Pero ahora… te aíslan, te exigen, te desconectan.
Lo que un día fue una estrategia para que doliera menos, hoy es una losa que te impide sentir, confiar o pedir. Y no porque seas débil, sino porque tu historia te enseñó que necesitabas ocultarte para estar a salvo.
6. ¿Se puede sanar esta herida?
Sí. Pero, no se sana entendiendo lo que pasó. Se sana recibiendo lo que no tuviste. Seguridad. Presencia. Espacio emocional. Confianza. La herida de negligencia no es un trauma de lo que ocurrió, sino de lo que faltó. Y eso no se repara con lógica. Se repara con experiencia emocional reparadora.
Por eso, este tipo de trabajo no es solo “mental”. Es profundo, lento, corporal. Se trata de aprender a sentir lo que nunca te dejaron sentir. De permitirte necesitar. De confiar sin tener que demostrar. De dejar de adaptarte todo el tiempo para que te quieran. Como plantea Van der Kolk (2020), el trauma no se procesa solo a nivel cognitivo; el cuerpo guarda la memoria emocional, y por eso necesita experiencias reparadoras para liberarse.
En terapia, muchas personas llegan sin saber qué les pasa. Solo saben que están cansadas de sostenerlo todo, de no conectar con nada, de tenerlo “todo bien” por fuera y sentir un vacío por dentro.

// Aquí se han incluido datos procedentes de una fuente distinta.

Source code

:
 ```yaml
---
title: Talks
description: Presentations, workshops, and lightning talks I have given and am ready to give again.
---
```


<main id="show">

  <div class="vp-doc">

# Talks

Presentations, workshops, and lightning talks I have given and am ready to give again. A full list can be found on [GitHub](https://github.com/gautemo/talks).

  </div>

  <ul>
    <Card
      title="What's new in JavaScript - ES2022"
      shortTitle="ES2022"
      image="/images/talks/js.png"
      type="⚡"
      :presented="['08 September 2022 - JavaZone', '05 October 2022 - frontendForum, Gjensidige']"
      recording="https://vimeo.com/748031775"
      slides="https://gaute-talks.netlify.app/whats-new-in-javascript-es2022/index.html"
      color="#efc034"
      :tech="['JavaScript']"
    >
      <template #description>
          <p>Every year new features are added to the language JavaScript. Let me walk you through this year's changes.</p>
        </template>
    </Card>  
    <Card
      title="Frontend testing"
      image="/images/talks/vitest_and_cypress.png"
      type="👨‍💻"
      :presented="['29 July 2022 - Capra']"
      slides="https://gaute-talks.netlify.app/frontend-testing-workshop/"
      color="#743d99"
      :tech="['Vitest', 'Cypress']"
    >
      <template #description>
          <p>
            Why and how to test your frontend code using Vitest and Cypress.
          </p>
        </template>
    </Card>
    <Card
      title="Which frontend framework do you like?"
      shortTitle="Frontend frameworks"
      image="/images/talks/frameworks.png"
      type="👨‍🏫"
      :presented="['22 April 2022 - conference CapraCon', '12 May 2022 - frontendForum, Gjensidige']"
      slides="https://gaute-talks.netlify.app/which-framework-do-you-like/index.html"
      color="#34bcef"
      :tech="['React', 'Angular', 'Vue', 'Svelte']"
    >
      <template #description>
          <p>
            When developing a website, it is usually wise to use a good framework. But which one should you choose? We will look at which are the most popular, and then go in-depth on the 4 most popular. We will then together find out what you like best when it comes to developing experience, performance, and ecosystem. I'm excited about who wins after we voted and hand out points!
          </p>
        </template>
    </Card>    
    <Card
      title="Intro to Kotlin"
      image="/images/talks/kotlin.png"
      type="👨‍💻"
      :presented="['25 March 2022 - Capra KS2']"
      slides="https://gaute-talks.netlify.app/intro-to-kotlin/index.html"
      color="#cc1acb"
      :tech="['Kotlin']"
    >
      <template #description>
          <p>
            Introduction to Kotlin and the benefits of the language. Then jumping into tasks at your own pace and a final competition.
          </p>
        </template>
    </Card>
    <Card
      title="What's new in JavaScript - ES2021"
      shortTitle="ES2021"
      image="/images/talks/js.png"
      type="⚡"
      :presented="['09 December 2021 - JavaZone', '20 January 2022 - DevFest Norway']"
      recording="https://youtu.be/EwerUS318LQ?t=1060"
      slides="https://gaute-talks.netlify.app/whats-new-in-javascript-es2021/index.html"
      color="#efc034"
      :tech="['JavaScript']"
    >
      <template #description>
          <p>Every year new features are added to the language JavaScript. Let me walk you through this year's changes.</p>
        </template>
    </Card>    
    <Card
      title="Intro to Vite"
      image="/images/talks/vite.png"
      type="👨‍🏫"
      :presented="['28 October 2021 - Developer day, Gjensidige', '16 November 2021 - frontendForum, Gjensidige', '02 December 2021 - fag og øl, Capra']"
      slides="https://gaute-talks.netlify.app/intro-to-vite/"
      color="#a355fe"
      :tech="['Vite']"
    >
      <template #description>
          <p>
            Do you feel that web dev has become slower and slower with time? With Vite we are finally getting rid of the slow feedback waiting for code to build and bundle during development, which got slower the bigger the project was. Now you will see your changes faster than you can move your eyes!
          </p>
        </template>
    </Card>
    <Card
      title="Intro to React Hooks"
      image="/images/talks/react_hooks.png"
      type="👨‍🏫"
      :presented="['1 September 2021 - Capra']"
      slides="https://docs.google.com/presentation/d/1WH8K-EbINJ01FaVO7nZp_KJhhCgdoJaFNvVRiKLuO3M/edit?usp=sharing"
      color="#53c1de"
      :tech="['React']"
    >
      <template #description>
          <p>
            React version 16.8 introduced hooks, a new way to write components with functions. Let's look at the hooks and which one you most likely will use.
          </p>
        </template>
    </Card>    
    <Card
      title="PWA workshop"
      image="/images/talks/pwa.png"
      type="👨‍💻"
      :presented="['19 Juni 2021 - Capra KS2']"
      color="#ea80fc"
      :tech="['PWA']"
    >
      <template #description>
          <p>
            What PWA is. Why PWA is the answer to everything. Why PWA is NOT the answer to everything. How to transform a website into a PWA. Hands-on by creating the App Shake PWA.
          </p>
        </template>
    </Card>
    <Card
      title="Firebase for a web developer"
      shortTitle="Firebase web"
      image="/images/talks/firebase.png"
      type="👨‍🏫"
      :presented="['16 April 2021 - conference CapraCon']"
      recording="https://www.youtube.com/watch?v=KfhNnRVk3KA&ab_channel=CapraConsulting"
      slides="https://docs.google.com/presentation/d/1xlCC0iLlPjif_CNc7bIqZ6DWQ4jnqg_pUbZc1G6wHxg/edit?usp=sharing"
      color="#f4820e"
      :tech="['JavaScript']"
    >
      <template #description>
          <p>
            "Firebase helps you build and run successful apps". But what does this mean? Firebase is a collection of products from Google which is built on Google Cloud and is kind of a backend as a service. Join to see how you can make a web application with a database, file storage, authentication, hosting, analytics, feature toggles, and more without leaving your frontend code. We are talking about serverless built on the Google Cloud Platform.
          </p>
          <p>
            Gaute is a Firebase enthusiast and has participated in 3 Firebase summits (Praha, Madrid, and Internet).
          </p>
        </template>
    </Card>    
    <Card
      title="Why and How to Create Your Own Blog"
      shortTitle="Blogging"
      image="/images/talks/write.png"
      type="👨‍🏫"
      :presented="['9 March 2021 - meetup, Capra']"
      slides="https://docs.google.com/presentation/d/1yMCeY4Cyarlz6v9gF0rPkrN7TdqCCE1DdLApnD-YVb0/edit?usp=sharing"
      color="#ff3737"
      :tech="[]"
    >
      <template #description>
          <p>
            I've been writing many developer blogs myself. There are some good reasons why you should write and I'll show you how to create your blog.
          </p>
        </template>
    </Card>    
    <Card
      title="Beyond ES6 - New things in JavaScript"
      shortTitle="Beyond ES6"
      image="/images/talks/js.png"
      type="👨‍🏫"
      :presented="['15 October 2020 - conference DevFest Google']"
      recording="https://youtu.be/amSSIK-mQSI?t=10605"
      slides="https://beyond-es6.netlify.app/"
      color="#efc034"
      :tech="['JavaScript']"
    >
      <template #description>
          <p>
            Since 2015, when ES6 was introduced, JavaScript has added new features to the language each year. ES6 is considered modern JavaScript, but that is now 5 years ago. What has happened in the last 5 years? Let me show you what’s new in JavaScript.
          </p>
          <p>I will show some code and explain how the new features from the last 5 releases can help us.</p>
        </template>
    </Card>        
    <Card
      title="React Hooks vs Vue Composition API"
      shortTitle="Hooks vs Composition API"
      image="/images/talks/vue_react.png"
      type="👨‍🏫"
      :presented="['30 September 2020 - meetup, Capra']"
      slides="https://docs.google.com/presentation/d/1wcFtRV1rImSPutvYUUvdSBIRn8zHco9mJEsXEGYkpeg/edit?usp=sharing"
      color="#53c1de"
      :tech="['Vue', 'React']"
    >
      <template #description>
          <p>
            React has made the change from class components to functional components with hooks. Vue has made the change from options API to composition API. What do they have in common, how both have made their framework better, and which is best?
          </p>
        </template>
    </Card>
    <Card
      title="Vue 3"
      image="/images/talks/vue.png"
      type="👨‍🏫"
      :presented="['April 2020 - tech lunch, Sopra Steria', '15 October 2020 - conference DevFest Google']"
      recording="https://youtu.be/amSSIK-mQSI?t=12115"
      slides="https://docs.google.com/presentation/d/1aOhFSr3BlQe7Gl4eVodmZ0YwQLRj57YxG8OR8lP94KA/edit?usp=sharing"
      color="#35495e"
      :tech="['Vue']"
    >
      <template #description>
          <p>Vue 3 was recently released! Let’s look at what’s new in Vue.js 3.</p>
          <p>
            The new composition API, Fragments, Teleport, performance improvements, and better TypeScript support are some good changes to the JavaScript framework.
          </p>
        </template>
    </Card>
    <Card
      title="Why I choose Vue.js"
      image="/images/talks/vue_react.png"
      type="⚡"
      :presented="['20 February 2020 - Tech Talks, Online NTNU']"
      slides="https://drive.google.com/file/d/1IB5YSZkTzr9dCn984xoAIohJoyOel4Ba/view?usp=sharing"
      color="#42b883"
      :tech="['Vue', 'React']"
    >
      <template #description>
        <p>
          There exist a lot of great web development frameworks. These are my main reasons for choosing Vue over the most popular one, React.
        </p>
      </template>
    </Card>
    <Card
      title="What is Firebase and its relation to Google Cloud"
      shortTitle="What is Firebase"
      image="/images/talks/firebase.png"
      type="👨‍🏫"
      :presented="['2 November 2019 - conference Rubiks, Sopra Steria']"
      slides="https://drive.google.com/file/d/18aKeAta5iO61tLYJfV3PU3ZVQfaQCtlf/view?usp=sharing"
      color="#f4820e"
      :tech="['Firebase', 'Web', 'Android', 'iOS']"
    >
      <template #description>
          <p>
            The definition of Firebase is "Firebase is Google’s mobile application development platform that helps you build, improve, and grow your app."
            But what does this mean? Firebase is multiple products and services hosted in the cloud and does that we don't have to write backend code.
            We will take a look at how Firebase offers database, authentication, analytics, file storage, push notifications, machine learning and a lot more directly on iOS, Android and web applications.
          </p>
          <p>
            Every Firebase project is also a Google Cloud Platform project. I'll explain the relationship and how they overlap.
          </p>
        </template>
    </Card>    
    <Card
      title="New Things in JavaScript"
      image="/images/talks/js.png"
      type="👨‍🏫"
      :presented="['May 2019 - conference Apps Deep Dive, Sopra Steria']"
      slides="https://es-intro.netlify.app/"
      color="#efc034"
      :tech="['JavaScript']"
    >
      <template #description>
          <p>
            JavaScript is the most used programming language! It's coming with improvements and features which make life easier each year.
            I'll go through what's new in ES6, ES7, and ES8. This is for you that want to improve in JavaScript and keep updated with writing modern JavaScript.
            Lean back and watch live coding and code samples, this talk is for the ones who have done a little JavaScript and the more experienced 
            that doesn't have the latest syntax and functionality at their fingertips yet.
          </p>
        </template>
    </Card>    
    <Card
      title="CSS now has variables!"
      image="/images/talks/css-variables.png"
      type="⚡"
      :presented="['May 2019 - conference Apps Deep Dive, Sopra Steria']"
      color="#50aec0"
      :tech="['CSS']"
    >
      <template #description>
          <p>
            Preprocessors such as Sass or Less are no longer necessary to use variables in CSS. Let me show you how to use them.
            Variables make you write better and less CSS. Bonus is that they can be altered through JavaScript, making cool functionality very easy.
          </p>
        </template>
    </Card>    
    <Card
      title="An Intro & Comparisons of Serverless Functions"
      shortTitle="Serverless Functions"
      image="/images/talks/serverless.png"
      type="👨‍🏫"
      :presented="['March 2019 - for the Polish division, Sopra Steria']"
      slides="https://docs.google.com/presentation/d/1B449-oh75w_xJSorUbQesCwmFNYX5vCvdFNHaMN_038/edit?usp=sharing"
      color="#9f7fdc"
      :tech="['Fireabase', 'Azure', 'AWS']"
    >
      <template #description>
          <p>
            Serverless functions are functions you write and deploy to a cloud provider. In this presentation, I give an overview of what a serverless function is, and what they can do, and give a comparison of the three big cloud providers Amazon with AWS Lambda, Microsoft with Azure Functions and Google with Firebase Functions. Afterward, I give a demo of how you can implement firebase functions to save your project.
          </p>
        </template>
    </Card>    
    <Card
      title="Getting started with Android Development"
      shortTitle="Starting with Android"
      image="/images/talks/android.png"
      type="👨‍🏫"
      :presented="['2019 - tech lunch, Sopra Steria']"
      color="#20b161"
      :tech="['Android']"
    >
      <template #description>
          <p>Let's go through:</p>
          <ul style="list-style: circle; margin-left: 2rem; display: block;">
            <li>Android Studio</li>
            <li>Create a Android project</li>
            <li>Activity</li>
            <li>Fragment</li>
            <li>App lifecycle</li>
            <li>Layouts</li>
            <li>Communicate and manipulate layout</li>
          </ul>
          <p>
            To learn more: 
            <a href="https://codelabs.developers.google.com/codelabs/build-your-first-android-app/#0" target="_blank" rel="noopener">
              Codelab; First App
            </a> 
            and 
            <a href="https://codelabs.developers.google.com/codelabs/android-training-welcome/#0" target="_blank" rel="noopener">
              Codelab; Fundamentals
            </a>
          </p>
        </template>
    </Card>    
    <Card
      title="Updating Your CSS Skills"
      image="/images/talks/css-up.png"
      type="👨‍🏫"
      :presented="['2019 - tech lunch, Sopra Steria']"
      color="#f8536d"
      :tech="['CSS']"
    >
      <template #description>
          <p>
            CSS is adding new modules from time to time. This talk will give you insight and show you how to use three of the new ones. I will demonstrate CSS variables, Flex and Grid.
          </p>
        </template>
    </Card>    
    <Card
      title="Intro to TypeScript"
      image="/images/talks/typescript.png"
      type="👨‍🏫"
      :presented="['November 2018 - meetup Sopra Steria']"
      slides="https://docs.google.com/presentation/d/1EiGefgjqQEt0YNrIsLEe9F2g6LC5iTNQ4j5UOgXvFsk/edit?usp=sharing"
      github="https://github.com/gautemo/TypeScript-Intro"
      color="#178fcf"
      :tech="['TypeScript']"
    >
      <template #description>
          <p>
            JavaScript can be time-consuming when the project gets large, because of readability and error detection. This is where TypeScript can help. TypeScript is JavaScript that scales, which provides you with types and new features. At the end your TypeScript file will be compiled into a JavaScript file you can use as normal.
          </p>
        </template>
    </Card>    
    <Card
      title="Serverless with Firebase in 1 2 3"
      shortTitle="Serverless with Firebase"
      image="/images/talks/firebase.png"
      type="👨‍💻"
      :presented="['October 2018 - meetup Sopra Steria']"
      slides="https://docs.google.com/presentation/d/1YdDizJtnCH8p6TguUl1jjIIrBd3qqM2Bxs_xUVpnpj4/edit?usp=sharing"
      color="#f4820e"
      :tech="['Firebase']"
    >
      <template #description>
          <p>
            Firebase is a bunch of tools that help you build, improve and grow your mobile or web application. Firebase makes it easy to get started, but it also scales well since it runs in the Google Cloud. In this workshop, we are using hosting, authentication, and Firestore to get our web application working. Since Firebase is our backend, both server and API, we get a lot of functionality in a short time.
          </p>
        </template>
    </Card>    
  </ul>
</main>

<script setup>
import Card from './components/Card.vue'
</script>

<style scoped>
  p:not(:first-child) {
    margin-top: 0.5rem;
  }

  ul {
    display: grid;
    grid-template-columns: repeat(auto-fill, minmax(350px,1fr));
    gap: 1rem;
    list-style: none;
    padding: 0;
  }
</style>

Cuando podemos ponerle nombre a esa herida y trabajarla desde el vínculo terapéutico, algo cambia. Porque por fin hay alguien ahí. Presente. Estable. Con voz firme y mirada cálida.
7. En Iratxe López Psicología trabajamos con heridas que no se ven (pero, se sienten)
La herida de negligencia emocional es una de las más invisibles y más profundas. A menudo, las personas que la llevan dentro no se ven como “traumatizadas”. Se ven como autosuficientes, funcionales, racionales… pero por dentro, hay una desconexión que duele.
En Iratxe López Psicología acompañamos a personas que sienten que algo les pesa, pero no saben el qué. Que llevan años funcionando, pero, sin sentir. Que siempre están para los demás, pero no saben estar para sí.
Y muchas veces, la raíz está en una infancia donde no hubo violencia… pero, tampoco hubo presencia, ni escucha, ni validación.
Trabajamos con terapia individual, de manera presencial en Bilbao y también online. Creamos espacios donde no hace falta tenerlo claro ni explicarlo todo perfecto. Solo hace falta querer dejar de vivir anestesiado, cansado, desconectado.
Si algo de este post te ha resonado, podemos ayudarte a reconstruir lo que faltó. Sin prisas. Sin juicio. Con presencia.
Resumen: Herida de negligencia
- No hubo violencia, pero tampoco hubo presencia, validación ni escucha.
- Se forma cuando las necesidades emocionales básicas no son atendidas en la infancia.
- Afecta la forma de vincularse, pedir ayuda y sentirse valioso en la adultez.
- Frases internas como “puedo con todo” o “lo mío no importa” son señales claras.
- Sanar implica recibir lo que no se tuvo: cuidado, presencia y espacio emocional seguro.
- En terapia, se trabaja desde el vínculo y la experiencia reparadora, no solo desde lo racional.
Referencias bibliográficas
- Gerhardt, S. (2004). Why Love Matters: How Affection Shapes a Baby’s Brain. Brunner-Routledge.
- Porges, S. W. (2011). The Polyvagal Theory: Neurophysiological Foundations of Emotions, Attachment, Communication, and Self-regulation. W. W. Norton & Company.
- Schore, A. N. (2001). Effects of a secure attachment relationship on right brain development, affect regulation, and infant mental health. Infant Mental Health Journal, 22(1-2), 7–66. https://doi.org/10.1002/1097-0355(200101/04)22:1<7::AID-IMHJ2>3.0.CO;2-N
- Van der Kolk, B. (2020). El cuerpo lleva la cuenta: Cerebro, mente y cuerpo en la superación del trauma. Editorial Eleftheria.